──────── INFORMATION GIVEN ────────

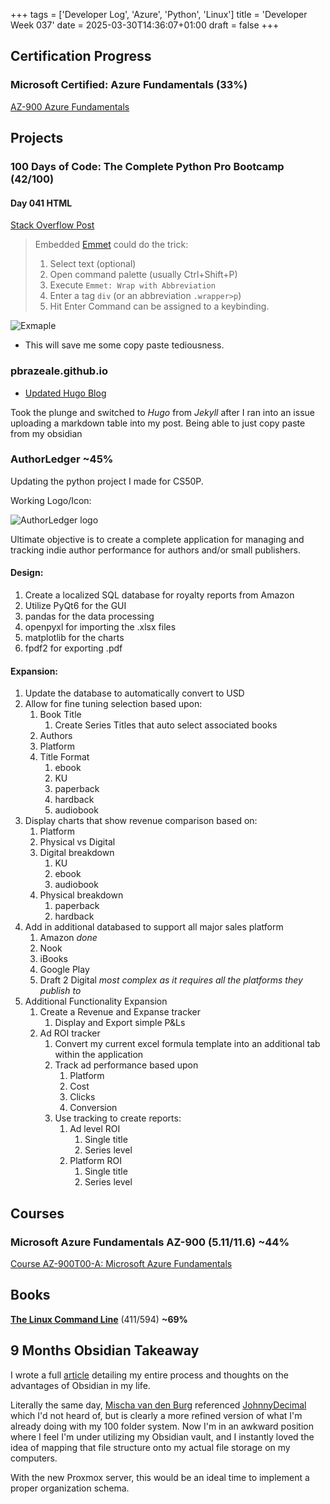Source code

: +++
tags = ['Developer Log', 'Azure', 'Python', 'Linux']
title = 'Developer Week 037'
date = 2025-03-30T14:36:07+01:00
draft = false
+++

## Certification Progress
### Microsoft Certified: Azure Fundamentals (33%)

[AZ-900 Azure Fundamentals](https://learn.microsoft.com/en-us/credentials/certifications/azure-fundamentals/?practice-assessment-type=certification)

## Projects

### 100 Days of Code: The Complete Python Pro Bootcamp (42/100)
#### Day 041 HTML
[Stack Overflow Post](https://stackoverflow.com/questions/40155875/how-can-i-do-tag-wrapping-in-visual-studio-code)
>Embedded [Emmet](https://code.visualstudio.com/docs/editor/emmet) could do the trick:
>1. Select text (optional)
>2. Open command palette (usually Ctrl+Shift+P)
>3. Execute `Emmet: Wrap with Abbreviation`
>4. Enter a tag `div` (or an abbreviation `.wrapper>p`)
>5. Hit Enter
Command can be assigned to a keybinding.

![Exmaple](https://i.sstatic.net/UQgrQ.gif)

- This will save me some copy paste tediousness. 



### pbrazeale.github.io
- [Updated Hugo Blog](https://pbrazeale.github.io)

Took the plunge and switched to *Hugo* from *Jekyll* after I ran into an issue uploading a markdown table into my post. Being able to just copy paste from my obsidian  


### AuthorLedger ~45%
Updating the python project I made for CS50P.

Working Logo/Icon:

![AuthorLedger logo](https://pbrazeale.github.io/images/AuthorLedger_logo.jpg)

Ultimate objective is to create a complete application for managing and tracking indie author performance for authors and/or small publishers. 
#### Design: 
1. Create a localized SQL database for royalty reports from Amazon
2. Utilize PyQt6 for the GUI
3. pandas for the data processing
4. openpyxl for importing the .xlsx files
5. matplotlib for the charts
6. fpdf2 for exporting .pdf
#### Expansion:
1. Update the database to automatically convert to USD
2. Allow for fine tuning selection based upon:
	1. Book Title
		1. Create Series Titles that auto select associated books
	2. Authors
	3. Platform
	4. Title Format
		1. ebook
		2. KU
		3. paperback
		4. hardback
		5. audiobook
3. Display charts that show revenue comparison based on:
	1. Platform
	2. Physical vs Digital
	3. Digital breakdown
		1. KU
		2. ebook
		3. audiobook
	4. Physical breakdown
		1. paperback
		2. hardback
4. Add in additional databased to support all major sales platform
	1. Amazon *done*
	2. Nook
	3. iBooks
	4. Google Play
	5. Draft 2 Digital *most complex as it requires all the platforms they publish to*
5. Additional Functionality Expansion
	1. Create a Revenue and Expanse tracker
		1. Display and Export simple P&Ls
	2. Ad ROI tracker
		1. Convert my current excel formula template into an additional tab within the application
		2. Track ad performance based upon
			1. Platform
			2. Cost
			3. Clicks
			4. Conversion
		3. Use tracking to create reports:
			1. Ad level ROI
				1. Single title
				2. Series level
			2. Platform ROI
				1. Single title
				2. Series level

## Courses

### Microsoft Azure Fundamentals AZ-900 (5.11/11.6) **~44%**

[Course AZ-900T00-A: Microsoft Azure Fundamentals](https://learn.microsoft.com/en-us/training/courses/az-900t00)


## Books

[**The Linux Command Line**](https://archive.org/details/tlcl-19.01) (411/594) **~69%**

## 9 Months Obsidian Takeaway
I wrote a full [article](https://pbrazeale.github.io/posts/9-months-obsidian-takeaways/) detailing my entire process and thoughts on the advantages of Obsidian in my life.

Literally the same day, [Mischa van den Burg](https://www.youtube.com/watch?v=ayY4lNcpfKk) referenced [JohnnyDecimal](https://johnnydecimal.com/) which I'd not heard of, but is clearly a more refined version of what I'm already doing with my 100 folder system. Now I'm in an awkward position where I feel I'm under utilizing my Obsidian vault, and I instantly loved the idea of mapping that file structure onto my actual file storage on my computers. 

With the new Proxmox server, this would be an ideal time to implement a proper organization schema.
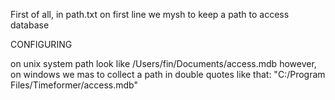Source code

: First of all, in path.txt on first line we mysh to keep a path to access database

CONFIGURING

on unix system path look like /Users/fin/Documents/access.mdb
however, on windows we mas to collect a path in double quotes like that: "C:/Program Files/Timeformer/access.mdb"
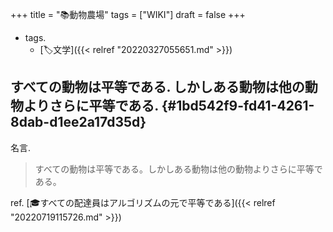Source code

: +++
title = "📚動物農場"
tags = ["WIKI"]
draft = false
+++

-   tags.
    -   [🏷文学]({{< relref "20220327055651.md" >}})


## すべての動物は平等である. しかしある動物は他の動物よりさらに平等である. {#1bd542f9-fd41-4261-8dab-d1ee2a17d35d}

名言.

> すべての動物は平等である。しかしある動物は他の動物よりさらに平等である。

ref. [🎓すべての配達員はアルゴリズムの元で平等である]({{< relref "20220719115726.md" >}})
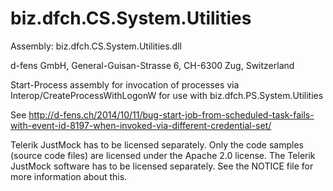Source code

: biz.dfch.CS.System.Utilities
============================

Assembly: biz.dfch.CS.System.Utilities.dll

d-fens GmbH, General-Guisan-Strasse 6, CH-6300 Zug, Switzerland

Start-Process assembly for invocation of processes via Interop/CreateProcessWithLogonW for use with biz.dfch.PS.System.Utilities

See http://d-fens.ch/2014/10/11/bug-start-job-from-scheduled-task-fails-with-event-id-8197-when-invoked-via-different-credential-set/


Telerik JustMock has to be licensed separately. Only the code samples (source code files) are licensed under the Apache 2.0 license. The Telerik JustMock software has to be licensed separately. See the NOTICE file for more information about this.
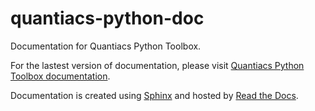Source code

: # quantiacs-python-doc
Documentation for Quantiacs Python Toolbox.

For the lastest version of documentation, please visit [Quantiacs Python Toolbox documentation](http://quantiacs-python-toolbox-documentation.readthedocs.io/en/latest/).

Documentation is created using [Sphinx](http://www.sphinx-doc.org/en/stable/) and hosted by [Read the Docs](https://readthedocs.org/).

────────

▶ TASK INSTRUCTIONS
The answer must be every line of the records above that holds the word "Linux".

▶ OUTPUT FOR THIS TASK
tags = ['Developer Log', 'Azure', 'Python', 'Linux']
[**The Linux Command Line**](https://archive.org/details/tlcl-19.01) (411/594) **~69%**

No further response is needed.